The situation had reached the point where the supreme court had publicly issued a unanimous resolution denouncing the Allende government for its “ disruption of the legality of the nation.”

On August 22, 1973 the chamber of deputies adopted by a vote of 81 to 47 a resolution charging the Allende government with attempting “to conquer absolute power with the obvious purpose of subjecting all citizens to the strictest political and economic control by the state... [with] the goal of establishing a totalitarian system." This resolution called on the military to over through the government.

Now none of this can excuse many of the later actions of Pinochet, but it does explain why he and the rest of the Chilean military decided to over through the government of President Allende.

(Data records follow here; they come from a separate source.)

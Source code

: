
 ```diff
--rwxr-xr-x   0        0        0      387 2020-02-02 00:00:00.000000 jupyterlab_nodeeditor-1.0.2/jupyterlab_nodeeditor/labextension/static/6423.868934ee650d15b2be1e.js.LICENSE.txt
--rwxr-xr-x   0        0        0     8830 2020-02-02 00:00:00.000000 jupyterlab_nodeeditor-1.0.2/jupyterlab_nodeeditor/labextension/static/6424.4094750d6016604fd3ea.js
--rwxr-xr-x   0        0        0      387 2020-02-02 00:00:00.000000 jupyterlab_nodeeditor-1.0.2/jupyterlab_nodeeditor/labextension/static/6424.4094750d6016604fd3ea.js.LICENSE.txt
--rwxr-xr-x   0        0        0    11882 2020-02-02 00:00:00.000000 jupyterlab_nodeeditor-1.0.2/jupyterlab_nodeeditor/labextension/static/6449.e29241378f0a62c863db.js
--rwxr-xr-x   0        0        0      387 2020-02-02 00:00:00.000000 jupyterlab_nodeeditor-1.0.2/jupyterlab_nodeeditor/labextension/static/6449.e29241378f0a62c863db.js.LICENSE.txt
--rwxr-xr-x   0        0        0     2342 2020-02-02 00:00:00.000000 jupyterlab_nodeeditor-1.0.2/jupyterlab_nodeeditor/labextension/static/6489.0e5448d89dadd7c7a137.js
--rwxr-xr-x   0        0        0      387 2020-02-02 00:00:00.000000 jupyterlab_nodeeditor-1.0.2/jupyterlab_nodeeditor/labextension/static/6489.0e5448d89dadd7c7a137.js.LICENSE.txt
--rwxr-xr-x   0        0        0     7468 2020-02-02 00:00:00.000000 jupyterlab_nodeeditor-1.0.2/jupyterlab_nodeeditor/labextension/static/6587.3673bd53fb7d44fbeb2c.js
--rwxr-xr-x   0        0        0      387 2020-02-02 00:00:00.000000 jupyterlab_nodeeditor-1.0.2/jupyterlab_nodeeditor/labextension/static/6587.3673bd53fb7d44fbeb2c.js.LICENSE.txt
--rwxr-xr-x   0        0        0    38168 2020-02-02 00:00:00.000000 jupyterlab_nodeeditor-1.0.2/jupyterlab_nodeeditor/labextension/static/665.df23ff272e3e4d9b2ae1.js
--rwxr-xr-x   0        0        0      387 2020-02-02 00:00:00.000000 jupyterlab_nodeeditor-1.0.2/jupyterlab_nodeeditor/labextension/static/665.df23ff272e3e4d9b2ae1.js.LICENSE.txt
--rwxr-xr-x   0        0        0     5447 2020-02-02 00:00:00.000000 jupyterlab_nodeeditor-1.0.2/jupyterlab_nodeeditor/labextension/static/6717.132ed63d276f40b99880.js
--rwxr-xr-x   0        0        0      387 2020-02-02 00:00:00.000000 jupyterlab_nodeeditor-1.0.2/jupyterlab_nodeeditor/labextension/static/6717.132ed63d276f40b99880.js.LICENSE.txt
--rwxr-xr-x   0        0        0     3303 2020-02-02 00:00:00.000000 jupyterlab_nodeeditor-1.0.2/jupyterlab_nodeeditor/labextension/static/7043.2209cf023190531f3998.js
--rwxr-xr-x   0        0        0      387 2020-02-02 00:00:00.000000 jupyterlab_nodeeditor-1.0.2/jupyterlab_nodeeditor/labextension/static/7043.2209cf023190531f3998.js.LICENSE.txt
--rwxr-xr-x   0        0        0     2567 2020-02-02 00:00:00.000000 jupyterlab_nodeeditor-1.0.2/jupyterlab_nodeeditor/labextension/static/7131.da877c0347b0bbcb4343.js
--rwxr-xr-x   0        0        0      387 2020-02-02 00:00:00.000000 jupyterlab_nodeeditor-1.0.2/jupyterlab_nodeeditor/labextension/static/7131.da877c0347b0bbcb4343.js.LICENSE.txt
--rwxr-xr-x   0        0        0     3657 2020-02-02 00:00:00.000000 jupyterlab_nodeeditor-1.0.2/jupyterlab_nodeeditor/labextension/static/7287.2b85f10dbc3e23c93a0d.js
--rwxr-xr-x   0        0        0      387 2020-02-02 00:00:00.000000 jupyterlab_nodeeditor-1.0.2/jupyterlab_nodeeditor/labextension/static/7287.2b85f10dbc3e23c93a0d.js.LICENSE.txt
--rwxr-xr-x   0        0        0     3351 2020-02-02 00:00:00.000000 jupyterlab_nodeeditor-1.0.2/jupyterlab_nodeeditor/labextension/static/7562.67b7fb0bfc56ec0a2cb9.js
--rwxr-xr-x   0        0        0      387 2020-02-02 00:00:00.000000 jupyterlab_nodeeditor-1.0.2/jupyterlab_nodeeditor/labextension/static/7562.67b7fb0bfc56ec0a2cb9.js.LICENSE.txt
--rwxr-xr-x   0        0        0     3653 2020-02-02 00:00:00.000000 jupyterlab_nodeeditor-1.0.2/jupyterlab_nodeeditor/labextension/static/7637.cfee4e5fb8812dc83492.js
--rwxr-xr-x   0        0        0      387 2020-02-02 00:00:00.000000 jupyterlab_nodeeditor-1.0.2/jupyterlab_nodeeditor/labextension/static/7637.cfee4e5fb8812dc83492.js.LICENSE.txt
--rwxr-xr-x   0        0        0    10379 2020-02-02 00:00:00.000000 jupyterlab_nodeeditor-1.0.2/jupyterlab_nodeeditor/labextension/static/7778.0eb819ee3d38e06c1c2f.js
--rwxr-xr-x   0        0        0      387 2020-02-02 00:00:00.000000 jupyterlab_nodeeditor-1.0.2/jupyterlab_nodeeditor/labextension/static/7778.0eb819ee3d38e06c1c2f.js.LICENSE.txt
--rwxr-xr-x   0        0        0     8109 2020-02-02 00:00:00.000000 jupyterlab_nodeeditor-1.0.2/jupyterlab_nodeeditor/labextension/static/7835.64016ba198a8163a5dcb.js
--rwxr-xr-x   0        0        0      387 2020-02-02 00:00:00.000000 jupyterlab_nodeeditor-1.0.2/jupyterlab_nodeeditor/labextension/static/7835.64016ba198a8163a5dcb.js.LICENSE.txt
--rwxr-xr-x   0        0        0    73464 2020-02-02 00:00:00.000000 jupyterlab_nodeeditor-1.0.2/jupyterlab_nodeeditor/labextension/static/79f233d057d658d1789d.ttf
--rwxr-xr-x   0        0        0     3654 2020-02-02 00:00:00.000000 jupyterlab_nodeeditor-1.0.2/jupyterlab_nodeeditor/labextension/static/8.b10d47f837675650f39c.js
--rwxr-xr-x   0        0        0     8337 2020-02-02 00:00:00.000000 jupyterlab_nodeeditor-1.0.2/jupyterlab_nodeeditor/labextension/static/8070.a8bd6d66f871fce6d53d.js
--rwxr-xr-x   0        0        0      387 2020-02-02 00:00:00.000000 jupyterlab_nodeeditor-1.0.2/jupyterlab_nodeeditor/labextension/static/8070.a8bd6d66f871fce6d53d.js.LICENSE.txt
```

The second thing it is important to remember is that Augusto Pinochet is by no means the only dictator in the history of the 20th Century. To fairly evaluate his life he must be evaluated against his peers, that is to say his fellow dictators. In this context we must evaluate several things, the oppressiveness of his regime, how he behaved himself personally as head of state and government, and what was the result of his extra legal rule.

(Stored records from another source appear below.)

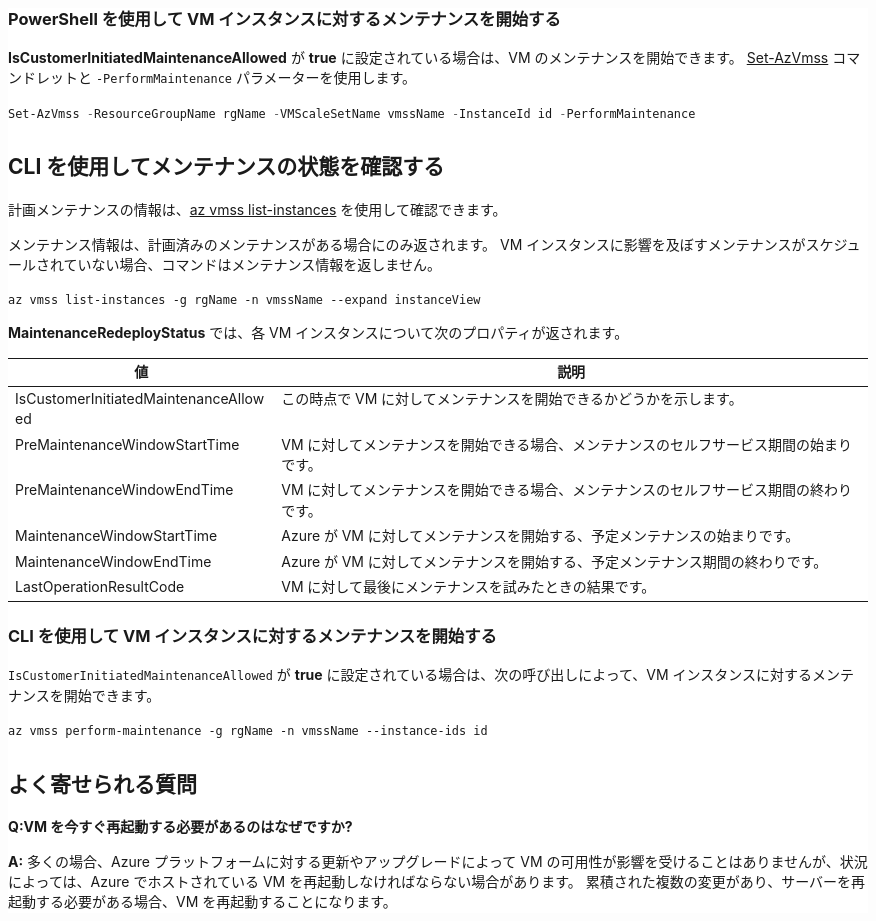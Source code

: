 

### <a name="start-maintenance-on-your-vm-instance-by-using-powershell"></a>PowerShell を使用して VM インスタンスに対するメンテナンスを開始する

**IsCustomerInitiatedMaintenanceAllowed** が **true** に設定されている場合は、VM のメンテナンスを開始できます。 [Set-AzVmss](/powershell/module/az.compute/set-azvmss) コマンドレットと `-PerformMaintenance` パラメーターを使用します。

```powershell
Set-AzVmss -ResourceGroupName rgName -VMScaleSetName vmssName -InstanceId id -PerformMaintenance 
```

## <a name="check-maintenance-status-by-using-the-cli"></a>CLI を使用してメンテナンスの状態を確認する

計画メンテナンスの情報は、[az vmss list-instances](/cli/azure/vmss?view=azure-cli-latest#az-vmss-list-instances) を使用して確認できます。
 
メンテナンス情報は、計画済みのメンテナンスがある場合にのみ返されます。 VM インスタンスに影響を及ぼすメンテナンスがスケジュールされていない場合、コマンドはメンテナンス情報を返しません。 

```azurecli
az vmss list-instances -g rgName -n vmssName --expand instanceView
```

**MaintenanceRedeployStatus** では、各 VM インスタンスについて次のプロパティが返されます。 

| 値 | 説明   |
|-------|---------------|
| IsCustomerInitiatedMaintenanceAllowed | この時点で VM に対してメンテナンスを開始できるかどうかを示します。 |
| PreMaintenanceWindowStartTime         | VM に対してメンテナンスを開始できる場合、メンテナンスのセルフサービス期間の始まりです。 |
| PreMaintenanceWindowEndTime           | VM に対してメンテナンスを開始できる場合、メンテナンスのセルフサービス期間の終わりです。 |
| MaintenanceWindowStartTime            | Azure が VM に対してメンテナンスを開始する、予定メンテナンスの始まりです。 |
| MaintenanceWindowEndTime              | Azure が VM に対してメンテナンスを開始する、予定メンテナンス期間の終わりです。 |
| LastOperationResultCode               | VM に対して最後にメンテナンスを試みたときの結果です。 |


### <a name="start-maintenance-on-your-vm-instance-by-using-the-cli"></a>CLI を使用して VM インスタンスに対するメンテナンスを開始する

`IsCustomerInitiatedMaintenanceAllowed` が **true** に設定されている場合は、次の呼び出しによって、VM インスタンスに対するメンテナンスを開始できます。

```azurecli
az vmss perform-maintenance -g rgName -n vmssName --instance-ids id
```

## <a name="faq"></a>よく寄せられる質問

**Q:VM を今すぐ再起動する必要があるのはなぜですか?**

**A:** 多くの場合、Azure プラットフォームに対する更新やアップグレードによって VM の可用性が影響を受けることはありませんが、状況によっては、Azure でホストされている VM を再起動しなければならない場合があります。 累積された複数の変更があり、サーバーを再起動する必要がある場合、VM を再起動することになります。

One extremely crude measure of oppressiveness is the number of people killed in extra judicial killings. It is undisputed that about 3,000 Chileans were killed outside of the normal processes of law, mostly during the early days of the military government. To compare this to Stalin, one of the most bloody dictators in history, if the same proportion of the population was killed, under Pinochet as under Stalin, about 2 million, instead of 3,000 people would have died. That is to say about a 1,000 times as many. Another standard of comparison would be the dictatorship of the same period in Argentina where about 20,000 people “disappeared.” Argentina has about 2.5 times the population of Chile. The Argentine dictatorship was about three times as bloody as Pinochet’s regime.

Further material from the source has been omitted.